Ms Milka Pablo wears a monitoring bracelet on her ankle while waiting for release with her daughter Darly Coronado after their reunion. Darly screamed and tried to wiggle free from her mother's embrace when they were reunited long after being separat
Ms Milka Pablo wears a monitoring bracelet on her ankle while waiting for release with her daughter Darly Coronado after their reunion. Darly screamed and tried to wiggle free from her mother's embrace when they were reunited long after being separated at the border. PHOTO: NYTIMES

PHOENIX (Arizona) • One mother had waited four months to wrap her arms around her little boy. Another had waited three months to see her little girl again.

When the reunions finally happened on Tuesday in Phoenix, the mothers were met with cries of rejection from their children.

"He didn't recognise me," said Ms Mirce Alba Lopez, 31, of her three-year-old son, Ederson, her eyes welling up with tears. "My joy turned temporarily to sadness."

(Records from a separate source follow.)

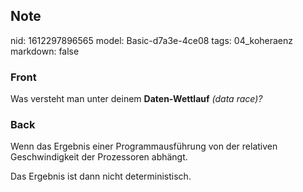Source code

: ## Note
nid: 1612297896565
model: Basic-d7a3e-4ce08
tags: 04_koheraenz
markdown: false

### Front
Was versteht man unter deinem <b>Daten-Wettlauf</b> <i>(data
race)?</i>

### Back
Wenn das Ergebnis einer Programmausführung von der relativen
Geschwindigkeit der Prozessoren abhängt.
<div>
  Das Ergebnis ist dann nicht deterministisch.
</div>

For Ms Milka Pablo, 35, it was no different. Her three-year-old daughter, Darly, screamed and tried to wiggle free from her mother's embrace.

"I want Miss. I want Miss," Darly cried, calling for the social worker at the shelter where she had been living since mother and daughter were separated by federal agents at the south-western border.

The tearful reunions - ordered by a court in California - came as the government said that it would release hundreds of migrant families wearing ankle bracelet monitors into the United States, effectively returning to the "catch and release" policy that President Donald Trump promised to eliminate.

Faced with a pair of court orders restricting immigration detentions, federal officials said that they could not hold all of the migrant families who had been apprehended. They said their hands were tied by duelling requirements to release children from detention after 20 days and also to keep them with their parents or other adult relatives.

Trump administration officials also said they had stopped referring migrant adults who enter the US with children for prosecution.

"Parents with children under the age of five are being reunited with their children and then released and enrolled into an alternative detention programme," said Mr Matthew Albence, Immigration and Customs Enforcement's executive associate director of enforcement and removal operations. He said that means the migrants will be given ankle bracelets "and released into the community".

Government officials said they were struggling to meet Tuesday's court-ordered deadline to reunite 102 migrant children under five with their parents; only about one-third were expected to be reunited by then.

The reunions that did happen were chaotic. Parents were warned that pickup and drop-off times could change throughout the day.

The Justice Department has maintained that its "zero-tolerance" immigration policy - which focuses on prosecuting all adults who illegally enter the US but not necessarily detaining them - is still intact.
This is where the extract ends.